◆ About this task
Locate the line that contains "Двухфазные коммиты.". Print it and each following line through the end of the listing, verbatim, and nothing more.

◆ The data
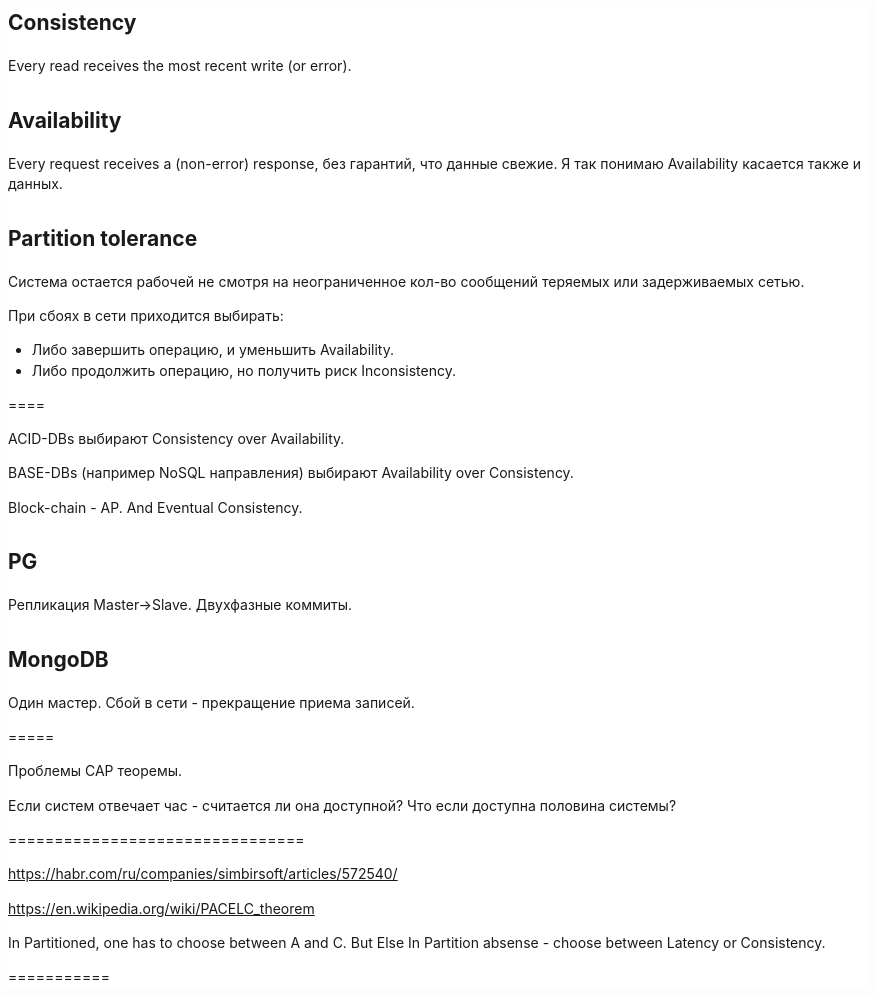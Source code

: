 ## Consistency

Every read receives the most recent write (or error).

## Availability

Every request receives a (non-error) response, без гарантий, что данные свежие.
Я так понимаю Availability касается также и данных.

## Partition tolerance

Система остается рабочей не смотря на неограниченное кол-во сообщений
теряемых или задерживаемых сетью.

При сбоях в сети приходится выбирать:
* Либо завершить операцию, и уменьшить Availability.
* Либо продолжить операцию, но получить риск Inconsistency.

====

ACID-DBs выбирают Consistency over Availability.

BASE-DBs (например NoSQL направления) выбирают Availability over Consistency.

Block-chain - AP. And Eventual Consistency.

## PG

Репликация Master->Slave.
Двухфазные коммиты.

## MongoDB

Один мастер.
Сбой в сети - прекращение приема записей.

=====

Проблемы CAP теоремы.

Если систем отвечает час - считается ли она доступной?
Что если доступна половина системы?

================================

https://habr.com/ru/companies/simbirsoft/articles/572540/


https://en.wikipedia.org/wiki/PACELC_theorem

In Partitioned, one has to choose between A and C.
But Else
In Partition absense - choose between Latency or Consistency.

===========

◆ Solution for this problem
Двухфазные коммиты.

## MongoDB

Один мастер.
Сбой в сети - прекращение приема записей.

=====

Проблемы CAP теоремы.

Если систем отвечает час - считается ли она доступной?
Что если доступна половина системы?

================================

https://habr.com/ru/companies/simbirsoft/articles/572540/


https://en.wikipedia.org/wiki/PACELC_theorem

In Partitioned, one has to choose between A and C.
But Else
In Partition absense - choose between Latency or Consistency.

===========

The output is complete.